Dear all,
Quick status update. I just spoke to Laurens [Rietveld] briefly. Turns out he's only using HDT -- not developing it. He did give me two names of the people that are developing it. Apparently, Javier Fernandez and Axel Polleres are currently working on extending HDT to Quads.
We also discussed some things regarding performance and issues they encountered [with LDaaS] [1]:
- Data retrieval through the Triple Pattern Fragments (TPF) API, using HDT, is relatively fast, simple and cheap. However, it also means more complex queries (e.g. SPARQL, requiring table joins, filters, aggregation... between such fragments) become very slow, as entire fragment has to be sent to the client before being joined and you don't use any of the indexes dedicated SPARQL endpoints do. Among others, this causes timeouts on 5 of the FedBench queries in [1], figure 3, which are hard to get around without moving away from TPF.
- Laurens mentioned a student who worked on refining "the greedy implementation where the set of sent HTTP requests
is a naive Cartesian product between the set of fragments and the datasets" -- results vary from "no improvement" to "only half as slow as a SPARQL endpoint", depending on the complexity of the query.

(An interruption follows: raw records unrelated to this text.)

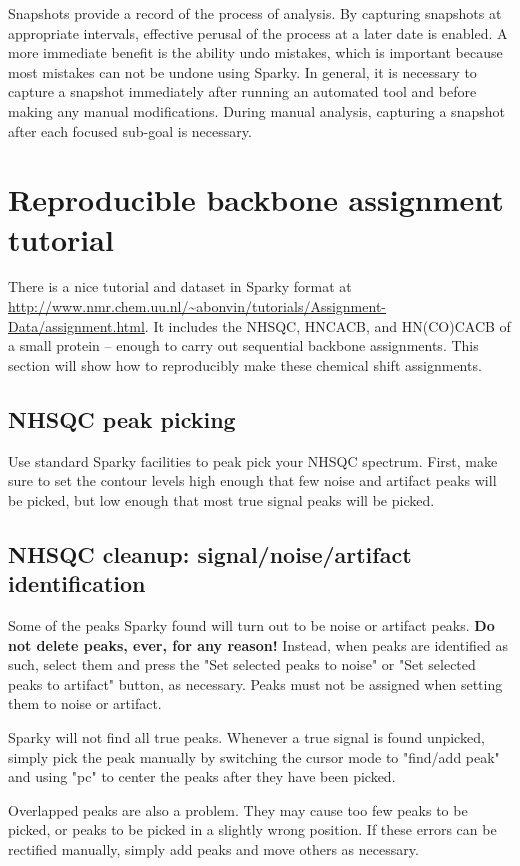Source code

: Snapshots provide a record of the process of analysis.  By capturing snapshots
at appropriate intervals, effective perusal of the process at a later date is
enabled.  A more immediate benefit is the ability undo mistakes, which is 
important because most mistakes can not be undone using Sparky.
In general, it is necessary to capture a snapshot immediately after
running an automated tool and before making any manual modifications.  During
manual analysis, capturing a snapshot after each focused sub-goal is necessary.



\section{Reproducible backbone assignment tutorial}
There is a nice tutorial and dataset in Sparky format at 
\url{http://www.nmr.chem.uu.nl/~abonvin/tutorials/Assignment-Data/assignment.html}.
It includes the NHSQC, HNCACB, and HN(CO)CACB of a small protein -- enough
to carry out sequential backbone assignments.
This section will show how to reproducibly make these chemical shift
assignments.

\subsection*{NHSQC peak picking}
Use standard Sparky facilities to peak pick your NHSQC spectrum.
First, make sure to set the contour levels high enough that few noise and 
artifact peaks will be picked, but low enough that most true signal peaks
will be picked.

\subsection*{NHSQC cleanup: signal/noise/artifact identification}
Some of the peaks Sparky found will turn out to be noise or artifact peaks.
\textbf{Do not delete peaks, ever, for any reason!}  Instead,
when peaks are identified as such, select them and press the "Set selected 
peaks to noise" or "Set selected peaks to artifact" button, as necessary.
Peaks must not be assigned when setting them to noise or artifact.

Sparky will not find all true peaks.  Whenever a true signal is found 
unpicked, simply pick the peak manually by switching the cursor mode to 
"find/add peak" and using "pc" to center the peaks after they have been
picked.

Overlapped peaks are also a problem.  They may cause too few peaks to be 
picked, or peaks to be picked in a slightly wrong position.  If these errors
can be rectified manually, simply add peaks and move others as necessary.

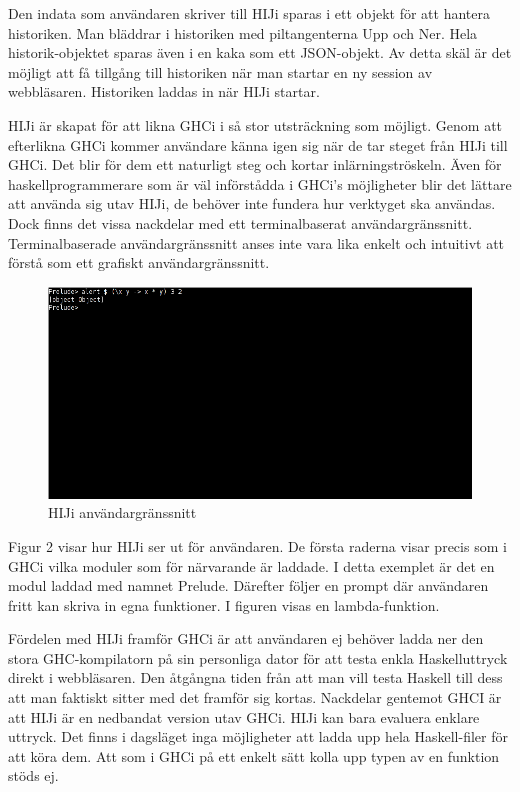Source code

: Den indata som användaren skriver till HIJi sparas i ett objekt för att hantera historiken. Man bläddrar i historiken med piltangenterna Upp och Ner. Hela historik-objektet sparas även i en kaka som ett JSON-objekt. Av detta skäl är det möjligt att få tillgång till historiken när man startar en ny session av webbläsaren. Historiken laddas in när HIJi startar. 

HIJi är skapat för att likna GHCi i så stor utsträckning som möjligt.
Genom att efterlikna GHCi kommer användare känna igen sig när de tar steget från HIJi till GHCi. Det blir för dem ett naturligt steg och kortar inlärningströskeln. Även för haskellprogrammerare som är väl införstådda i GHCi's möjligheter blir det lättare att använda sig utav HIJi, de behöver inte fundera hur verktyget ska användas.
Dock finns det vissa nackdelar med ett terminalbaserat användargränssnitt. Terminalbaserade användargränssnitt anses inte vara lika enkelt och intuitivt att förstå som ett grafiskt användargränssnitt. 

\begin{figure}[H]
    \begin{center}
        \includegraphics[width=1\textwidth]{hiji_screen3.png}
        \caption{HIJi användargränssnitt}
    \end{center}
\end{figure}

Figur 2 visar hur HIJi ser ut för användaren. De första raderna visar precis som i GHCi vilka moduler som för närvarande är laddade. I detta exemplet är det en modul laddad med namnet Prelude. Därefter följer en prompt där användaren fritt kan skriva in egna funktioner. I figuren visas en lambda-funktion.



Fördelen med HIJi framför GHCi är att användaren ej behöver ladda ner den stora GHC-kompilatorn på sin personliga dator för att testa enkla Haskelluttryck direkt i webbläsaren. Den åtgångna tiden från  att man vill testa Haskell till dess att man faktiskt sitter med det framför sig kortas. 
Nackdelar gentemot GHCI är att HIJi är en nedbandat version utav GHCi. HIJi kan bara evaluera enklare uttryck. Det finns i dagsläget inga möjligheter att ladda upp hela Haskell-filer för att köra dem. Att som i GHCi på ett enkelt sätt kolla upp  typen av en funktion stöds ej.


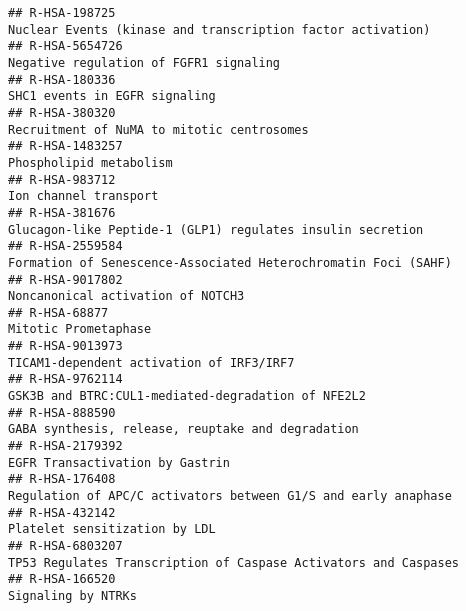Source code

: \documentclass[
]{article}
\begin{document}
\begin{verbatim}
## R-HSA-198725                                                                           Nuclear Events (kinase and transcription factor activation)
## R-HSA-5654726                                                                                               Negative regulation of FGFR1 signaling
## R-HSA-180336                                                                                                         SHC1 events in EGFR signaling
## R-HSA-380320                                                                                            Recruitment of NuMA to mitotic centrosomes
## R-HSA-1483257                                                                                                              Phospholipid metabolism
## R-HSA-983712                                                                                                                 Ion channel transport
## R-HSA-381676                                                                            Glucagon-like Peptide-1 (GLP1) regulates insulin secretion
## R-HSA-2559584                                                                       Formation of Senescence-Associated Heterochromatin Foci (SAHF)
## R-HSA-9017802                                                                                                    Noncanonical activation of NOTCH3
## R-HSA-68877                                                                                                                   Mitotic Prometaphase
## R-HSA-9013973                                                                                             TICAM1-dependent activation of IRF3/IRF7
## R-HSA-9762114                                                                                   GSK3B and BTRC:CUL1-mediated-degradation of NFE2L2
## R-HSA-888590                                                                                     GABA synthesis, release, reuptake and degradation
## R-HSA-2179392                                                                                                      EGFR Transactivation by Gastrin
## R-HSA-176408                                                                        Regulation of APC/C activators between G1/S and early anaphase
## R-HSA-432142                                                                                                         Platelet sensitization by LDL
## R-HSA-6803207                                                                      TP53 Regulates Transcription of Caspase Activators and Caspases
## R-HSA-166520                                                                                                                    Signaling by NTRKs

\end{verbatim}
\end{document}
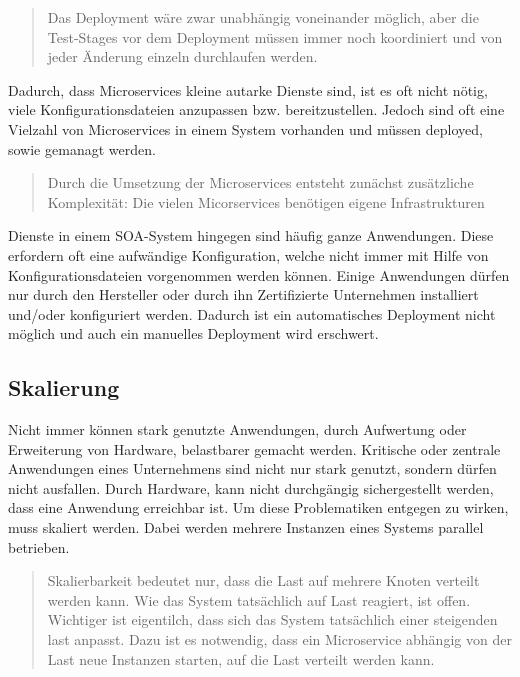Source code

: \begin{quotation}
	\frqq Das Deployment wäre zwar unabhängig voneinander möglich, aber die Test-Stages vor dem Deployment müssen immer noch koordiniert und von jeder Änderung einzeln durchlaufen werden.\flqq\ \cite[S. 19]{EWolff2016:Microservices}
\end{quotation}

Dadurch, dass Microservices kleine autarke Dienste sind, ist es oft nicht nötig, viele Konfigurationsdateien anzupassen bzw. bereitzustellen. Jedoch sind oft eine Vielzahl von Microservices in einem System vorhanden und müssen deployed, sowie gemanagt werden.

\begin{quotation}
	\frqq Durch die Umsetzung der Microservices entsteht zunächst zusätzliche Komplexität: Die vielen Micorservices benötigen eigene Infrastrukturen\flqq\ \cite[S. 18]{EWolff2016:Microservices}
\end{quotation}

Dienste in einem SOA-System hingegen sind häufig ganze Anwendungen. Diese erfordern oft eine aufwändige Konfiguration, welche nicht immer mit Hilfe von Konfigurationsdateien vorgenommen werden können. Einige Anwendungen dürfen nur durch den Hersteller oder durch ihn Zertifizierte Unternehmen installiert und/oder konfiguriert werden. Dadurch ist ein automatisches Deployment nicht möglich und auch ein manuelles Deployment wird erschwert.

\subsection{Skalierung}
\label{subsec:Skalierung}
Nicht immer können stark genutzte Anwendungen, durch Aufwertung oder Erweiterung von Hardware, belastbarer gemacht werden. Kritische oder zentrale Anwendungen eines Unternehmens sind nicht nur stark genutzt, sondern dürfen nicht ausfallen. Durch Hardware, kann nicht durchgängig sichergestellt werden, dass eine Anwendung erreichbar ist. Um diese Problematiken entgegen zu wirken, muss skaliert werden. Dabei werden mehrere Instanzen eines Systems parallel betrieben.

\begin{quotation}
	\frqq Skalierbarkeit bedeutet nur, dass die Last auf mehrere Knoten verteilt werden kann. Wie das System tatsächlich auf Last reagiert, ist offen. Wichtiger ist eigentilch, dass sich das System tatsächlich einer steigenden last anpasst. Dazu ist es notwendig, dass ein Microservice abhängig von der Last neue Instanzen starten, auf die Last verteilt werden kann.\flqq\ \cite[S. 151]{EWolff2016:Microservices}
\end{quotation}

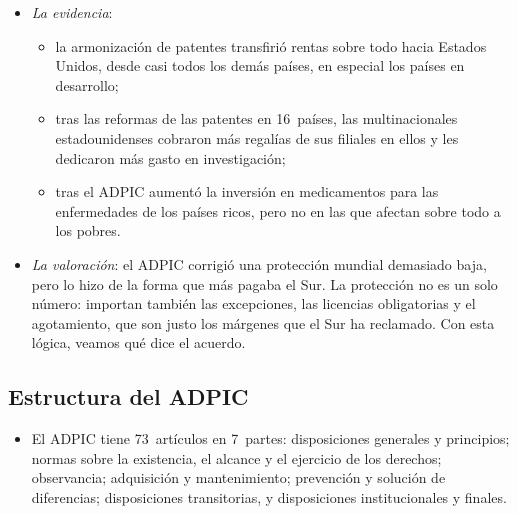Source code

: \documentclass[11pt]{article}
\begin{document}
\begin{itemize}
\begin{itemize}
  \item si la tecnología llega al Sur por la inversión de las multinacionales y no por imitación, más protección atrae más inversión\nocite{Lai1998International};
  \item más protección no siempre es más innovación: un monopolio más largo puede frenar a los innovadores siguientes, que construyen sobre las ideas anteriores\nocite{Scotchmer1991Standing}.
  \end{itemize}
\item \emph{La evidencia}:
  \begin{itemize}
  \item la armonización de patentes transfirió rentas sobre todo hacia Estados Unidos, desde casi todos los demás países, en especial los países en desarrollo\nocite{McCalman2001Reaping};
  \item tras las reformas de las patentes en 16~países, las multinacionales estadounidenses cobraron más regalías de sus filiales en ellos y les dedicaron más gasto en investigación\nocite{BranstetterFismanFoley2006Stronger};
  \item tras el ADPIC aumentó la inversión en medicamentos para las enfermedades de los países ricos, pero no en las que afectan sobre todo a los pobres\nocite{KyleMcGahan2012Investments}.
  \end{itemize}
\item \emph{La valoración}: el ADPIC corrigió una protección mundial demasiado baja, pero lo hizo de la forma que más pagaba el Sur. La protección no es un solo número: importan también las excepciones, las licencias obligatorias y el agotamiento, que son justo los márgenes que el Sur ha reclamado. Con esta lógica, veamos qué dice el acuerdo.
\end{itemize}

\subsection{Estructura del ADPIC}\label{sec:adpic-estructura}

\begin{itemize}
\item El ADPIC tiene 73~artículos en 7~partes\nocite{OMC1994ADPIC}: disposiciones generales y principios; normas sobre la existencia, el alcance y el ejercicio de los derechos; observancia; adquisición y mantenimiento; prevención y solución de diferencias; disposiciones transitorias, y disposiciones institucionales y finales.
\end{itemize}
\end{document}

- The native implementation of TPF uses memory-mapping to enhance performance of file I/O, but in reality, this performance gain is relatively small (at least for small files). Because having too many files mapped in this way causes instability, LDaaS doesn't use it, except for very large files.
Hope this helps.
Cheers,
Bas
@ Gang: Have you looked at the HDT-MR I linked earlier? [2] Apparently, using MapReduce decreases the amount of memory needed for compression. Not sure if it reduces it enough to become viable for PubChem's data, but it might be worth a shot.